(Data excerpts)
******************************
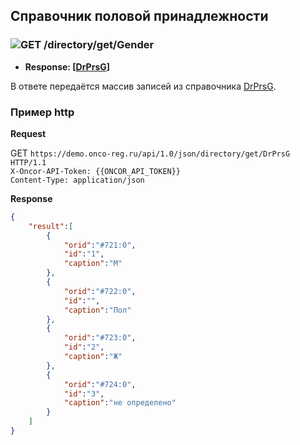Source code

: ## Справочник половой принадлежности

### ![GET](../../../../img/get.png) /directory/get/Gender

* **Response: [[DrPrsG](../../../../types/types.md#com.siams.med.api.DrPrsG)]**

В ответе передаётся массив записей из справочника [DrPrsG](../../../../types/types.md#com.siams.med.api.DrPrsG).

### Пример http
**Request** 

GET `https://demo.onco-reg.ru/api/1.0/json/directory/get/DrPrsG HTTP/1.1`  
`X-Oncor-API-Token: {{ONCOR_API_TOKEN}}`    
`Content-Type: application/json`  

**Response**

```json
{
    "result":[
        {
            "orid":"#721:0",
            "id":"1",
            "caption":"М"
        },
        {
            "orid":"#722:0",
            "id":"",
            "caption":"Пол"
        },
        {
            "orid":"#723:0",
            "id":"2",
            "caption":"Ж"
        },
        {
            "orid":"#724:0",
            "id":"3",
            "caption":"не определено"
        }
    ]
}
```

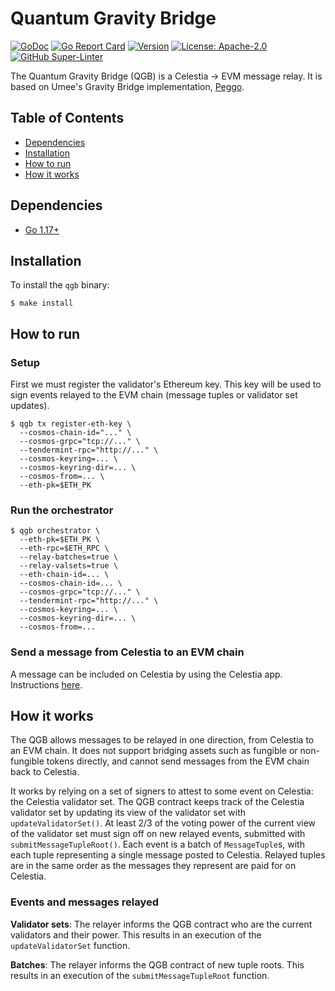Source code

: # Quantum Gravity Bridge

<!-- markdownlint-disable MD013 MD041 -->

[![GoDoc](https://img.shields.io/badge/godoc-reference-blue?style=flat-square&logo=go)](https://godoc.org/github.com/celestiaorg/quantum-gravity-bridge)
[![Go Report Card](https://goreportcard.com/badge/github.com/celestiaorg/quantum-gravity-bridge?style=flat-square)](https://goreportcard.com/report/github.com/celestiaorg/quantum-gravity-bridge)
[![Version](https://img.shields.io/github/tag/celestiaorg/quantum-gravity-bridge.svg?style=flat-square)](https://github.com/celestiaorg/quantum-gravity-bridge/releases/latest)
[![License: Apache-2.0](https://img.shields.io/github/license/celestiaorg/quantum-gravity-bridge.svg?style=flat-square)](https://github.com/celestiaorg/quantum-gravity-bridge/blob/main/LICENSE)
[![GitHub Super-Linter](https://img.shields.io/github/workflow/status/celestiaorg/quantum-gravity-bridge/Lint?style=flat-square&label=Lint)](https://github.com/marketplace/actions/super-linter)

The Quantum Gravity Bridge (QGB) is a Celestia -> EVM message relay.
It is based on Umee's Gravity Bridge implementation, [Peggo](https://github.com/umee-network/peggo).

## Table of Contents

- [Dependencies](#dependencies)
- [Installation](#installation)
- [How to run](#how-to-run)
- [How it works](#how-it-works)

## Dependencies

- [Go 1.17+](https://golang.org/dl/)

## Installation

To install the `qgb` binary:

```console
$ make install
```

## How to run

### Setup

First we must register the validator's Ethereum key.
This key will be used to sign events relayed to the EVM chain (message tuples or validator set updates).

```console
$ qgb tx register-eth-key \
  --cosmos-chain-id="..." \
  --cosmos-grpc="tcp://..." \
  --tendermint-rpc="http://..." \
  --cosmos-keyring=... \
  --cosmos-keyring-dir=... \
  --cosmos-from=... \
  --eth-pk=$ETH_PK
```

### Run the orchestrator

```console
$ qgb orchestrator \
  --eth-pk=$ETH_PK \
  --eth-rpc=$ETH_RPC \
  --relay-batches=true \
  --relay-valsets=true \
  --eth-chain-id=... \
  --cosmos-chain-id=... \
  --cosmos-grpc="tcp://..." \
  --tendermint-rpc="http://..." \
  --cosmos-keyring=... \
  --cosmos-keyring-dir=... \
  --cosmos-from=...
```

### Send a message from Celestia to an EVM chain

A message can be included on Celestia by using the Celestia app.
Instructions [here](https://github.com/celestiaorg/celestia-app).

## How it works

The QGB allows messages to be relayed in one direction, from Celestia to an EVM chain.
It does not support bridging assets such as fungible or non-fungible tokens directly, and cannot send messages from the EVM chain back to Celestia.

It works by relying on a set of signers to attest to some event on Celestia: the Celestia validator set.
The QGB contract keeps track of the Celestia validator set by updating its view of the validator set with `updateValidatorSet()`.
At least 2/3 of the voting power of the current view of the validator set must sign off on new relayed events, submitted with `submitMessageTupleRoot()`.
Each event is a batch of `MessageTuple`s, with each tuple representing a single message posted to Celestia.
Relayed tuples are in the same order as the messages they represent are paid for on Celestia.

### Events and messages relayed

 **Validator sets**:
 The relayer informs the QGB contract who are the current validators and their power.
 This results in an execution of the `updateValidatorSet` function.

 **Batches**:
 The relayer informs the QGB contract of new tuple roots.
 This results in an execution of the `submitMessageTupleRoot` function.
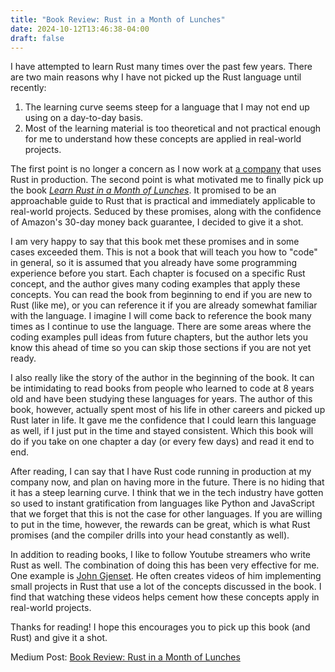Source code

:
 ```yaml
---
title: "Book Review: Rust in a Month of Lunches"
date: 2024-10-12T13:46:38-04:00
draft: false
---
```


I have attempted to learn Rust many times over the past few years. There are two main reasons why I have not picked up the Rust language until recently:

1. The learning curve seems steep for a language that I may not end up using on a day-to-day basis.
2. Most of the learning material is too theoretical and not practical enough for me to understand how these concepts are applied in real-world projects.

The first point is no longer a concern as I now work at [a company](https://rogo.ai) that uses Rust in production. The second point is what motivated me to finally pick up the book [_Learn Rust in a Month of Lunches_](https://www.amazon.com/Learn-Month-Lunches-David-MacLeod/dp/1633438236). It promised to be an approachable guide to Rust that is practical and immediately applicable to real-world projects. Seduced by these promises, along with the confidence of Amazon's 30-day money back guarantee, I decided to give it a shot.

I am very happy to say that this book met these promises and in some cases exceeded them. This is not a book that will teach you how to "code" in general, so it is assumed that you already have some programming experience before you start. Each chapter is focused on a specific Rust concept, and the author gives many coding examples that apply these concepts. You can read the book from beginning to end if you are new to Rust (like me), or you can reference it if you are already somewhat familiar with the language. I imagine I will come back to reference the book many times as I continue to use the language. There are some areas where the coding examples pull ideas from future chapters, but the author lets you know this ahead of time so you can skip those sections if you are not yet ready. 

I also really like the story of the author in the beginning of the book. It can be intimidating to read books from people who learned to code at 8 years old and have been studying these languages for years. The author of this book, however, actually spent most of his life in other careers and picked up Rust later in life. It gave me the confidence that I could learn this language as well, if I just put in the time and stayed consistent. Which this book will do if you take on one chapter a day (or every few days) and read it end to end.

After reading, I can say that I have Rust code running in production at my company now, and plan on having more in the future. There is no hiding that it has a steep learning curve. I think that we in the tech industry have gotten so used to instant gratification from languages like Python and JavaScript that we forget that this is not the case for other languages. If you are willing to put in the time, however, the rewards can be great, which is what Rust promises (and the compiler drills into your head constantly as well).

In addition to reading books, I like to follow Youtube streamers who write Rust as well. The combination of doing this has been very effective for me. One example is [John Gjenset](https://www.youtube.com/@jonhoo). He often creates videos of him implementing small projects in Rust that use a lot of the concepts discussed in the book. I find that watching these videos helps cement how these concepts apply in real-world projects.

Thanks for reading! I hope this encourages you to pick up this book (and Rust) and give it a shot.

Medium Post: [Book Review: Rust in a Month of Lunches](https://medium.com/@aiell0tech/book-review-rust-in-a-month-of-lunches-71e982c9825a)
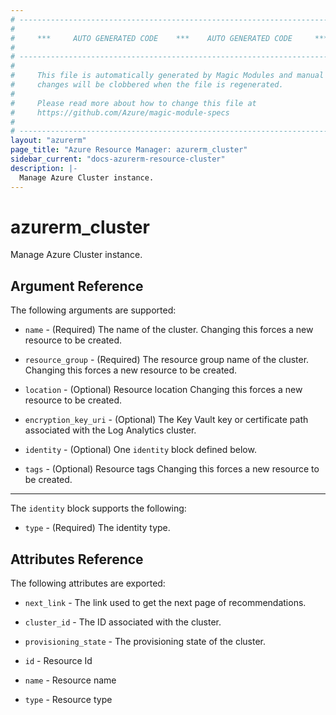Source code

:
```yaml
---
# ----------------------------------------------------------------------------
#
#     ***     AUTO GENERATED CODE    ***    AUTO GENERATED CODE     ***
#
# ----------------------------------------------------------------------------
#
#     This file is automatically generated by Magic Modules and manual
#     changes will be clobbered when the file is regenerated.
#
#     Please read more about how to change this file at
#     https://github.com/Azure/magic-module-specs
#
# ----------------------------------------------------------------------------
layout: "azurerm"
page_title: "Azure Resource Manager: azurerm_cluster"
sidebar_current: "docs-azurerm-resource-cluster"
description: |-
  Manage Azure Cluster instance.
---
```


# azurerm_cluster

Manage Azure Cluster instance.


## Argument Reference

The following arguments are supported:

* `name` - (Required) The name of the cluster. Changing this forces a new resource to be created.

* `resource_group` - (Required) The resource group name of the cluster. Changing this forces a new resource to be created.

* `location` - (Optional) Resource location Changing this forces a new resource to be created.

* `encryption_key_uri` - (Optional) The Key Vault key or certificate path associated with the Log Analytics cluster.

* `identity` - (Optional) One `identity` block defined below.

* `tags` - (Optional) Resource tags Changing this forces a new resource to be created.

---

The `identity` block supports the following:

* `type` - (Required) The identity type.

## Attributes Reference

The following attributes are exported:

* `next_link` - The link used to get the next page of recommendations.

* `cluster_id` - The ID associated with the cluster.

* `provisioning_state` - The provisioning state of the cluster.

* `id` - Resource Id

* `name` - Resource name

* `type` - Resource type
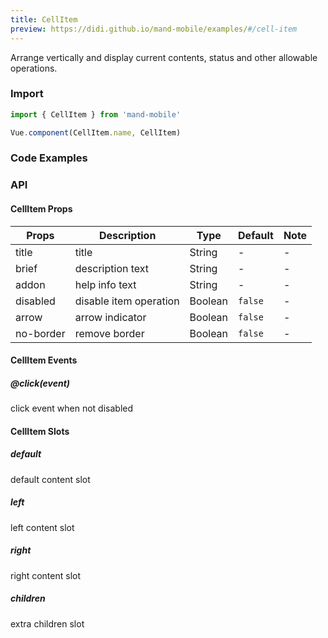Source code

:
 ```yaml
---
title: CellItem
preview: https://didi.github.io/mand-mobile/examples/#/cell-item
---
```


Arrange vertically and display current contents, status and other allowable operations.

### Import

```javascript
import { CellItem } from 'mand-mobile'

Vue.component(CellItem.name, CellItem)
```

### Code Examples
<!-- DEMO -->

### API

#### CellItem Props
|Props | Description | Type | Default | Note|
|----|-----|------|------|------|
|title|title|String|-|-|
|brief|description text|String|-|-|
|addon|help info text|String|-|-|
|disabled|disable item operation|Boolean|`false`|-|
|arrow|arrow indicator|Boolean|`false`|-|
|no-border|remove border|Boolean|`false`|-|

#### CellItem Events
##### @click(event)
click event when not disabled

#### CellItem Slots

##### default
default content slot

##### left
left content slot

##### right
right content slot

##### children
extra children slot
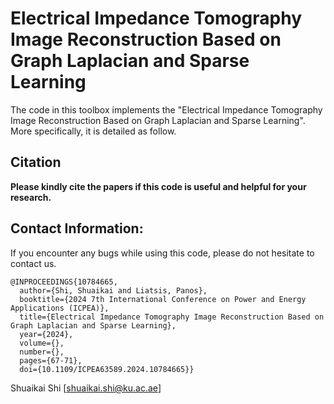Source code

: # Electrical Impedance Tomography Image Reconstruction Based on Graph Laplacian and Sparse Learning

The code in this toolbox implements the "Electrical Impedance Tomography Image Reconstruction Based on Graph Laplacian and Sparse Learning". More specifically, it is detailed as follow.

## Citation
**Please kindly cite the papers if this code is useful and helpful for your research.**


## Contact Information:
If you encounter any bugs while using this code, please do not hesitate to contact us.
```
@INPROCEEDINGS{10784665,
  author={Shi, Shuaikai and Liatsis, Panos},
  booktitle={2024 7th International Conference on Power and Energy Applications (ICPEA)}, 
  title={Electrical Impedance Tomography Image Reconstruction Based on Graph Laplacian and Sparse Learning}, 
  year={2024},
  volume={},
  number={},
  pages={67-71},
  doi={10.1109/ICPEA63589.2024.10784665}}
```
Shuaikai Shi [shuaikai.shi@ku.ac.ae]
******************************
## Assignment
Match on "true" and copy out every line of the entries that contains it.

## Solution to this exercise
  --relay-batches=true \
  --relay-valsets=true \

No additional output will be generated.